The procedure, which costs around $7,000, uses a technique
called follicular unit extraction to remove hair from a “donor site” and
implant it on the patient’s top lip. They cannot shave for several weeks and it
generally takes about six months to see the full results. Once enough time has
passed, practitioners insist that the relocated hair is indistinguishable from cookie-duster
natives. The trend appears to be growing and is now being performed in France
as well.
I am privileged to have a mustachioed co-worker who takes great
pride in his soup-strainer and is even a member of the American Mustache
Association (AMA). While I admire his dedication, I am not willing to separate
myself from $7,000 in order to replicate it. Genetically speaking, I am
predisposed to an asymmetrical “dirty stache” which does nothing to enhance my
masculinity. Fortunately, my wife is not a fan of facial hair (or masculinity)
so we are perfectly suited for one another.

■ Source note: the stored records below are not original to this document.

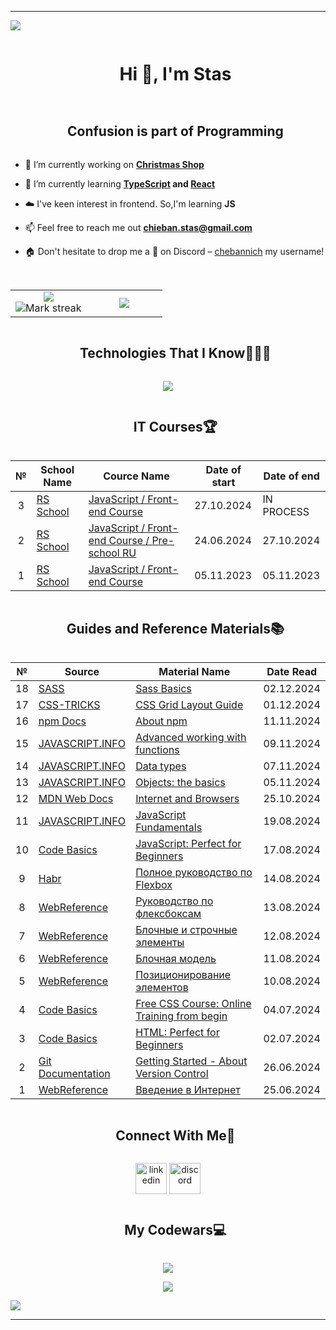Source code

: ----------------------------------------------------------------------
<!-- horizontal divider(gradiant) -->
<img src="https://user-images.githubusercontent.com/73097560/115834477-dbab4500-a447-11eb-908a-139a6edaec5c.gif">


<!-- h1 without bottom border -->
<div id="user-content-toc">
  <ul align="center">
    <summary><h1 style="display: inline-block">Hi 👋, I'm Stas</h1></summary>
  </ul>
</div>


<!-- Snake (start) -->
<!--
<div align="center">
  <img  src="https://github.com/1999AZZAR/1999AZZAR/blob/readme/resources/img/grid-snake.svg"
       alt="snake" /></a>
</div>
--> <!-- Snake (end) -->


<!-- Intro (start) -->
<!-- h2 without bottom border -->
<div id="user-content-toc">
  <ul align="center">
    <summary><h2 style="display: inline-block">Confusion is part of Programming</h2></summary>
  </ul>
</div>

- 🔭 I’m currently working on **<a href="https://rolling-scopes-school.github.io/chebannich-JSFE2024Q4/christmas-shop/">Christmas Shop</a>**

- 🌱 I’m currently learning **<a href="https://www.typescriptlang.org">TypeScript</a> and <a href="https://react.dev">React</a>**

- ☁️ I've keen interest in frontend. So,I'm learning **JS**

- 📫 Feel free to reach me out **chieban.stas@gmail.com**

- 🏠 Don't hesitate to drop me a **👋** on Discord –  [chebannich](https://discordapp.com/users/572468449335312414) my username!
<!-- Intro (end) -->


<!-- About (start) -->
<!-- h2 without bottom border -->
<!--
<div id="user-content-toc">
  <ul align="center">
    <summary><h2 style="display: inline-block">About me</h2></summary>
  </ul>
</div>

<div align="center">
   <a target="_blank" href="https://yourunb.github.io/CV/"><img src="https://github.com/YourunB/Test1/blob/main/images/cv.png?raw=true" alt="CV" style="width: 100px;"></a>
   <a target="_blank" href="https://yourunb.github.io/WelcomePortfolio/"><img src="https://github.com/YourunB/Test1/blob/main/images/portfolio.png?raw=true" alt="Portfolio" style="width: 100px;"></a>
</div>
--> <!-- About (end) -->


<br>


<!-- Stats & Trophy (start) -->
<!-- Stats (start) -->
<p align="center">
  <table align="center">
    <tr border="none">
      <td width="50%" align="center"> 
        <img  align="center"  src="https://github-readme-stats.vercel.app/api?username=chebannich&theme=dark&show_icons=true&count_private=true" />
        <br>
        <img  title="🔥 Get streak stats for your profile at git.io/streak-stats" alt="Mark streak" src="https://github-readme-streak-stats.herokuapp.com/?user=chebannich&theme=dark&hide_border=false" /> 
      </td> 
      <td width="50%" align="center">
        <img  align="center"  src="https://github-readme-stats.anuraghazra1.vercel.app/api/top-langs/?username=chebannich&theme=dark&hide_border=false&no-bg=true&no-frame=true&langs_count=10"/>
      </td>
    </tr>
  </table>
<!-- Stats (end) -->


<!-- Trophy (start) --> 
<!--
<div align=center>
  <a href="https://github.com/ryo-ma/github-profile-trophy" title="Go to Source">
      <img align="center" width=84% src="https://github-profile-trophy.vercel.app/?username=1010nishant&theme=radical&row=1&column=7&margin-h=15&margin-w=5&no-bg=true" alt="TROPHY" />
    </a>
</div>
--> <!-- Trophy (end) -->
</p>
<!-- Stats & Trophy (end) -->


<!-- Tech stack icons (start) -->
<!-- h1 without bottom border -->
<div id="user-content-toc">
  <ul align="center">
    <summary><h2 style="display: inline-block">Technologies That I Know👨🏻‍💻</h2></summary>
  </ul>
</div>

<p align="center">
  <a href="https://skillicons.dev" display="flex">
    <img src="https://skillicons.dev/icons?i=git,github,html,css,js,npm,sass&theme=light" />
  </a>
</p>
<!-- Tech stack icons (end) -->


<!-- It cources (start) -->
<!-- h2 without bottom border -->
<div id="user-content-toc">
  <ul align="center">
    <summary><h2 style="display: inline-block">IT Courses🏆</h2></summary>
  </ul>
</div>
<p align="center">
  <table align="center">
    <thead>      
      <tr>
        <th>№</th>
        <th>School Name</th>
        <th>Cource Name</th>
        <th>Date of start</th>
        <th>Date of end</th>
      </tr>
    </thead>
    <tbody>
        <td align="center">3</td></td>
        <td><a href="https://rs.school">RS School</a></td>
        <td><a href="https://rs.school/courses/javascript-ru">JavaScript / Front-end Course</a></td>
        <td>27.10.2024</td>
        <td>IN PROCESS</td>
      <tr>
        <td align="center">2</td></td>
        <td><a href="https://rs.school">RS School</a></td>
        <td><a href="https://rs.school/courses/javascript-preschool-ru">JavaScript / Front-end Course / Pre-school RU</a></td>
        <td>24.06.2024</td>
        <td>27.10.2024</td>
      </tr>
      <tr>
        <td align="center">1</td></td>
        <td><a href="https://rs.school">RS School</a></td>
        <td><a href="https://rs.school/courses/javascript-ru">JavaScript / Front-end Course</a></td>
        <td>05.11.2023</td>
        <td>05.11.2023</td>
      </tr>
    </tbody>
  </table>
</p>
<!-- It cources (end) -->


<!-- Guides and Reference Materials (start) -->
<!-- h2 without bottom border -->
<div id="user-content-toc">
  <ul align="center">
    <summary><h2 style="display: inline-block">Guides and Reference Materials📚</h2></summary>
  </ul>
</div>
<p align="center">
  <table align="center">
    <thead>      
      <tr>
        <th>№</th>
        <th>Source</th>
        <th>Material Name</th>
        <th>Date Read</th>
      </tr>
    </thead>
    <tbody>
      <tr>
        <td align="center">18</td></td>
        <td><a href="https://sass-lang.com">SASS</a></td>
        <td><a href="https://sass-lang.com/guide/">Sass Basics</a></td>
        <td>02.12.2024</td>
      </tr>
      <tr>
        <td align="center">17</td></td>
        <td><a href="https://css-tricks.com">CSS-TRICKS</a></td>
        <td><a href="https://css-tricks.com/snippets/css/complete-guide-grid/">CSS Grid Layout Guide</a></td>
        <td>01.12.2024</td>
      </tr>
      <tr>
        <td align="center">16</td></td>
        <td><a href="https://docs.npmjs.com">npm Docs</a></td>
        <td><a href="https://docs.npmjs.com/about-npm">About npm</a></td>
        <td>11.11.2024</td>
      </tr>
      <tr>
        <td align="center">15</td></td>
        <td><a href="https://javascript.info">JAVASCRIPT.INFO</a></td>
        <td><a href="https://javascript.info/advanced-functions">Advanced working with functions</a></td>
        <td>09.11.2024</td>
      </tr>
      <tr>
        <td align="center">14</td></td>
        <td><a href="https://javascript.info">JAVASCRIPT.INFO</a></td>
        <td><a href="https://javascript.info/data-types">Data types</a></td>
        <td>07.11.2024</td>
      </tr>
      <tr>
        <td align="center">13</td></td>
        <td><a href="https://javascript.info">JAVASCRIPT.INFO</a></td>
        <td><a href="https://javascript.info/object-basics">Objects: the basics</a></td>
        <td>05.11.2024</td>
      </tr>
      <tr>
        <td align="center">12</td></td>
        <td><a href="https://developer.mozilla.org/en-US/">MDN Web Docs</a></td>
        <td><a href="https://developer.mozilla.org/en-US/docs/Learn/Common_questions/Web_mechanics/How_does_the_Internet_work">Internet and Browsers</a></td>
        <td>25.10.2024</td>
      </tr>
      <tr>
        <td align="center">11</td></td>
        <td><a href="https://javascript.info">JAVASCRIPT.INFO</a></td>
        <td><a href="https://javascript.info/first-steps">JavaScript Fundamentals</a></td>
        <td>19.08.2024</td>
      </tr>
      <tr>
        <td align="center">10</td></td>
        <td><a href="https://code-basics.com">Code Basics</a></td>
        <td><a href="https://code-basics.com/languages/javascript">JavaScript: Perfect for Beginners</a></td>
        <td>17.08.2024</td>
      </tr>
      <tr>
        <td align="center">9</td></td>
        <td><a href="https://habr.com/ru/articles/467049/">Habr</a></td>
        <td><a href="https://habr.com/ru/articles/467049/">Полное руководство по Flexbox</a></td>
        <td>14.08.2024</td>
      </tr>
       <tr>
        <td align="center">8</td></td>
        <td><a href="https://webref.ru">WebReference</a></td>
        <td><a href="https://webref.ru/layout/flexbox-tutorial">Руководство по флексбоксам</a></td>
        <td>13.08.2024</td>
      </tr>
     <tr>
        <td align="center">7</td></td>
        <td><a href="https://webref.ru">WebReference</a></td>
        <td><a href="https://webref.ru/course/block-inline">Блочные и строчные элементы</a></td>
        <td>12.08.2024</td>
      </tr>
      <tr>
        <td align="center">6</td></td>
        <td><a href="https://webref.ru">WebReference</a></td>
        <td><a href="https://webref.ru/course/block-model">Блочная модель</a></td>
        <td>11.08.2024</td>
      </tr>
      <tr>
        <td align="center">5</td></td>
        <td><a href="https://webref.ru">WebReference</a></td>
        <td><a href="https://webref.ru/course/position">Позиционирование элементов</a></td>
        <td>10.08.2024</td>
      </tr>
      <tr>
        <td align="center">4</td></td>
        <td><a href="https://code-basics.com">Code Basics</a></td>
        <td><a href="https://code-basics.com//languages/css">Free CSS Course: Online Training from begin</a></td>
        <td>04.07.2024</td>
      </tr>
      <tr>
        <td align="center">3</td></td>
        <td><a href="https://code-basics.com">Code Basics</a></td>
        <td><a href="https://code-basics.com/languages/html">HTML: Perfect for Beginners</a></td>
        <td>02.07.2024</td>
      </tr>
      <tr>
        <td align="center">2</td></td>
        <td><a href="https://git-scm.com/doc">Git Documentation</a></td>
        <td><a href="https://git-scm.com/book/en/v2/Getting-Started-About-Version-Control">Getting Started - About Version Control</a></td>
        <td>26.06.2024</td>
      </tr>
      <tr>
        <td align="center">1</td></td>
        <td><a href="https://webref.ru">WebReference</a></td>
        <td><a href="https://webref.ru/course/introduction">Введение в Интернет</a></td>
        <td>25.06.2024</td>
      </tr>
    </tbody>
  </table>
</p>
<!-- Guides and Reference Materials (end) -->


<!-- Connect with me (start) -->
<!-- h2 without bottom border -->
<div id="user-content-toc">
  <ul align="center">
    <summary><h2 style="display: inline-block">Connect With Me🤝</h2></summary>
  </ul>
</div>

<p align="center">
<a href="https://www.linkedin.com/in/chebannich/" target="blank"><img align="center" src="https://user-images.githubusercontent.com/88904952/234979284-68c11d7f-1acc-4f0c-ac78-044e1037d7b0.png" alt="linkedin" height="50" width="50" /></a>
<a href="https://discordapp.com/users/572468449335312414" target="blank"><img align="center" src="https://user-images.githubusercontent.com/88904952/234982627-019fd336-6248-453c-9b05-97c13fd1d207.png" alt="discord" height="50" width="50" /></a>
</p>
<!-- Connect with me (end) -->


<!-- Сodewars (start) -->
<!-- h2 without bottom border -->
<div id="user-content-toc">
  <ul align="center">
    <summary><h2 style="display: inline-block">My Codewars💻</h2></summary>
  </ul>
</div>

<p align="center"><a href="https://www.codewars.com/users/rsschool_955ceeb7837a88d5"><img class="hidden dark:inline-block" src="https://www.codewars.com/users/rsschool_955ceeb7837a88d5/badges/large?logo=false"></a></p>
<!-- Сodewars (end) -->



<!-- Profile visit count (start) -->
<div align="center">
  
  [![](https://visitcount.itsvg.in/api?id=chebannich&icon=3&color=6)](https://visitcount.itsvg.in)
  
</div>
<!-- Profile visit count (end) -->


<!-- horizontal divider(gradiant) -->
<img src="https://user-images.githubusercontent.com/73097560/115834477-dbab4500-a447-11eb-908a-139a6edaec5c.gif">

----------------------------------------------------------------------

My main concern would be the surgeon’s ambiguity concerning
the “donor site.” If the hair was harvested from the patient’s scalp I can only
assume they would have revealed that in the article. This leaves precious few
other areas from which to deport the needed man-fur and given the coarse nature
of male facial hair I fear the entire discussion would go south very quickly.
Is there a contingency plan if the newly-created mustache begins to curl
uncontrollably?
While Americans also associate facial hair with masculinity, some
social scientists have argued that a clean-shaven political candidate in
America has a better shot than their fuzzy counterparts because people
associate facial hair with deception. This is ironic given Abraham Lincoln’s
reputation and the fact that we have elected several mustachioed presidents.
Furthermore, Chester Arthur rocked the mutton chops and rumor has it that Harry
Truman sported a short-lived goatee while relaxing in Key West in 1948.
The real breakthrough will come when they can fully
transplant someone else’s facial hair onto your body. If God didn’t see fit to
put attractive hair on your face, chances are there is nothing better hiding
behind the curtains. In cases such as this, the person could walk into the
surgeon’s office and ask for the “Chuck Norris” or the “Sam Elliott” confident
that they were receiving the finest in facial accoutrements. The patient could
even be given large doses of testosterone and un-tenderized beef to prevent
post-operative rejection.
Like most things men do, this craze is probably related to
money, power, or potential mates. I just do not see how spending money to
relocate a half-acre of back-hair to your lip makes you electable or dateable.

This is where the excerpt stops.